Friands d’histoires de culte, les couples islamistes ne sont pas en reste. Ceux-là aussi ont fait irruption dans ma bonne ville de Tanger, reconnaissables entre mille, l’homme en robe, la femme en pantalon, suspicieux face à l’invasion de tant d’impies adeptes de la Sainte Trinité, ce Carrefour qui propose en promotion trois dieux pour le prix d’un. Nos barbus et nos bâchées annoncent le nouveau Grand Soir, la dictature du prolécharia dans les quartiers populaires où l’égalité des malchances est de rigueur, où la propagation de l’intégrisme va croissant. Ils promettent à coups de slogans d’une simplicité coranique une démocratie où le bourrage des urnes cédera la place à celui des crânes, où les ordinateurs Dell seront renommés Delui, histoire de rendre à César ce qui n’appartient pas à Césarine, où sont donnés en exemple les kamikazes qui aiment la mort mais pas en solitaire. Mais qu’on ne s’y trompe pas, le terrorisme n’est pas une spécialité de chez nous, il sévit partout ailleurs en plus sophistiqué. Pour autant, il n’y a pas lieu de diaboliser les autres, malgré l’ETA et les Brigades rouges, il y a partout des gens bons, à Bayonne comme à Parme.

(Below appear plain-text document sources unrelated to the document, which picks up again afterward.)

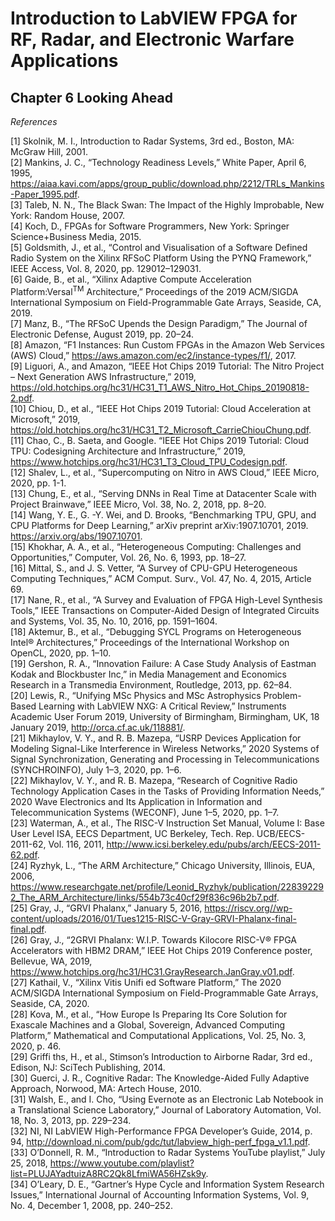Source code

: # Introduction to LabVIEW FPGA for RF, Radar, and Electronic Warfare Applications  
## Chapter 6 Looking Ahead  

*References*  

[1] Skolnik, M. I., Introduction to Radar Systems, 3rd ed., Boston, MA: McGraw Hill, 2001.  
[2] Mankins, J. C., “Technology Readiness Levels,” White Paper, April 6, 1995, https://aiaa.kavi.com/apps/group_public/download.php/2212/TRLs_Mankins-Paper_1995.pdf.  
[3] Taleb, N. N., The Black Swan: The Impact of the Highly Improbable, New York: Random House, 2007.  
[4] Koch, D., FPGAs for Software Programmers, New York: Springer Science+Business Media, 2015.  
[5] Goldsmith, J., et al., “Control and Visualisation of a Software Defined Radio System on the Xilinx RFSoC Platform Using the PYNQ Framework,” IEEE Access, Vol. 8, 2020, pp. 129012–129031.  
[6] Gaide, B., et al., “Xilinx Adaptive Compute Acceleration Platform:Versal<sup>TM</sup> Architecture,” Proceedings of the 2019 ACM/SIGDA International Symposium on Field-Programmable Gate Arrays, Seaside, CA, 2019.  
[7] Manz, B., “The RFSoC Upends the Design Paradigm,” The Journal of Electronic Defense, August 2019, pp. 20–24.  
[8] Amazon, “F1 Instances: Run Custom FPGAs in the Amazon Web Services (AWS) Cloud,” https://aws.amazon.com/ec2/instance-types/f1/, 2017.  
[9] Liguori, A., and Amazon, “IEEE Hot Chips 2019 Tutorial: The Nitro Project – Next Generation AWS Infrastructure,” 2019, https://old.hotchips.org/hc31/HC31_T1_AWS_Nitro_Hot_Chips_20190818-2.pdf.  
[10] Chiou, D., et al., “IEEE Hot Chips 2019 Tutorial: Cloud Acceleration at Microsoft,” 2019, https://old.hotchips.org/hc31/HC31_T2_Microsoft_CarrieChiouChung.pdf.  
[11] Chao, C., B. Saeta, and Google. “IEEE Hot Chips 2019 Tutorial: Cloud TPU: Codesigning Architecture and Infrastructure,” 2019, https://www.hotchips.org/hc31/HC31_T3_Cloud_TPU_Codesign.pdf.  
[12] Shalev, L., et al., “Supercomputing on Nitro in AWS Cloud,” IEEE Micro, 2020, pp. 1-1.  
[13] Chung, E., et al., “Serving DNNs in Real Time at Datacenter Scale with Project Brainwave,” IEEE Micro, Vol. 38, No. 2, 2018, pp. 8–20.  
[14] Wang, Y. E., G. -Y. Wei, and D. Brooks, “Benchmarking TPU, GPU, and CPU Platforms for Deep Learning,” arXiv preprint arXiv:1907.10701, 2019. https://arxiv.org/abs/1907.10701.  
[15] Khokhar, A. A., et al., “Heterogeneous Computing: Challenges and Opportunities,” Computer, Vol. 26, No. 6, 1993, pp. 18–27.  
[16] Mittal, S., and J. S. Vetter, “A Survey of CPU-GPU Heterogeneous Computing Techniques,” ACM Comput. Surv., Vol. 47, No. 4, 2015, Article 69.  
[17] Nane, R., et al., “A Survey and Evaluation of FPGA High-Level Synthesis Tools,” IEEE Transactions on Computer-Aided Design of Integrated Circuits and Systems, Vol. 35, No. 10, 2016, pp. 1591–1604.  
[18] Aktemur, B., et al., “Debugging SYCL Programs on Heterogeneous Intel® Architectures,” Proceedings of the International Workshop on OpenCL, 2020, pp. 1–10.  
[19] Gershon, R. A., “Innovation Failure: A Case Study Analysis of Eastman Kodak and Blockbuster Inc,” in Media Management and Economics Research in a Transmedia Environment, Routledge, 2013, pp. 62–84.  
[20] Lewis, R., “Unifying MSc Physics and MSc Astrophysics Problem-Based Learning with LabVIEW NXG: A Critical Review,” Instruments Academic User Forum 2019, University of Birmingham, Birmingham, UK, 18 January 2019, http://orca.cf.ac.uk/118881/.  
[21] Mikhaylov, V. Y., and R. B. Mazepa, “USRP Devices Application for Modeling Signal-Like Interference in Wireless Networks,” 2020 Systems of Signal Synchronization, Generating and Processing in Telecommunications (SYNCHROINFO), July 1–3, 2020, pp. 1–6.  
[22] Mikhaylov, V. Y., and R. B. Mazepa, “Research of Cognitive Radio Technology Application Cases in the Tasks of Providing Information Needs,” 2020 Wave Electronics and Its Application in Information and Telecommunication Systems (WECONF), June 1–5, 2020, pp. 1–7.  
[23] Waterman, A., et al., The RISC-V Instruction Set Manual, Volume I: Base User Level ISA, EECS Department, UC Berkeley, Tech. Rep. UCB/EECS-2011-62, Vol. 116, 2011, http://www.icsi.berkeley.edu/pubs/arch/EECS-2011-62.pdf.  
[24] Ryzhyk, L., “The ARM Architecture,” Chicago University, Illinois, EUA, 2006, https://www.researchgate.net/profile/Leonid_Ryzhyk/publication/228392292_The_ARM_Architecture/links/554b73c40cf29f836c96b2b7.pdf.  
[25] Gray, J., “GRVI Phalanx,” January 5, 2016, https://riscv.org//wp-content/uploads/2016/01/Tues1215-RISC-V-Gray-GRVI-Phalanx-final-final.pdf.  
[26] Gray, J., “2GRVI Phalanx: W.I.P. Towards Kilocore RISC-V® FPGA Accelerators with HBM2 DRAM,” IEEE Hot Chips 2019 Conference poster, Bellevue, WA, 2019, https://www.hotchips.org/hc31/HC31.GrayResearch.JanGray.v01.pdf.  
[27] Kathail, V., “Xilinx Vitis Unifi ed Software Platform,” The 2020 ACM/SIGDA International Symposium on Field-Programmable Gate Arrays, Seaside, CA, 2020.  
[28] Kova, M., et al., “How Europe Is Preparing Its Core Solution for Exascale Machines and a Global, Sovereign, Advanced Computing Platform,” Mathematical and Computational Applications, Vol. 25, No. 3, 2020, p. 46.  
[29] Griffi ths, H., et al., Stimson’s Introduction to Airborne Radar, 3rd ed., Edison, NJ: SciTech Publishing, 2014.  
[30] Guerci, J. R., Cognitive Radar: The Knowledge-Aided Fully Adaptive Approach, Norwood, MA: Artech House, 2010.  
[31] Walsh, E., and I. Cho, “Using Evernote as an Electronic Lab Notebook in a Translational Science Laboratory,” Journal of Laboratory Automation, Vol. 18, No. 3, 2013, pp. 229–234.  
[32] NI, NI LabVIEW High-Performance FPGA Developer’s Guide, 2014, p. 94, http://download.ni.com/pub/gdc/tut/labview_high-perf_fpga_v1.1.pdf.  
[33] O’Donnell, R. M., “Introduction to Radar Systems YouTube playlist,” July 25, 2018, https://www.youtube.com/playlist?list=PLUJAYadtuizA8RC2Qk8LfmiWA56HZsk9y.  
[34] O’Leary, D. E., “Gartner’s Hype Cycle and Information System Research Issues,” International Journal of Accounting Information Systems, Vol. 9, No. 4, December 1, 2008, pp. 240–252.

Les touristes arabes vivant au-dessus du seuil de richesse ne sont pas encore de retour, ils ont dépêché à Tanger leurs capitaux en éclaireurs, mais ils sont attendus comme au temps jadis, quand ils débarquaient les poches de dollars gonflées comme une poitrine siliconée, prenant leurs biens en patience, loin de leurs pays où les mauvais sont au pouvoir et les pires dans l’opposition, fredonnant la rengaine d’Ibn Montant « Qu’est-ce que t’as dans l’Emirat ? », ricanant qu’il y a des fatwas qui se perdent, à la vue de jolies filles aux mollets outrageusement exhibés, appelant au lynchage par la boxe populi des rares couples d’amoureux mis aux bans publics, tout ça parce qu’ils se bicotent.

Il y a les Subsahariens qui se pressent au temple anglican de Saint Andrews pour la messe dominicale, où ils chantent en cadence un christianisme aux couleurs du continent noir « Seigneur, donnez-nous notre pain mensuel ». Voyez l’immigré africain : à 11 ans il en faisait 6, et à 40 il en fait 60. Dans sa vie, il aura tout fait sauf son âge. A Tanger, vaste salle d’attente, c’est en rêvant d’une imminente traversée du détroit, fuite des moelles épinières, qu’il caresse l’oxymore suprême : réussir, c’est échouer sur une plage espagnole où tous les désespoirs sont permis.

Le voilà, mon Tanger bétonville d’aujourd’hui, marmite bouillonnante de migrants dispensés de visa, abri de fortune et refuge de luxe, choc frontal des contrastes et flirt des civilisations.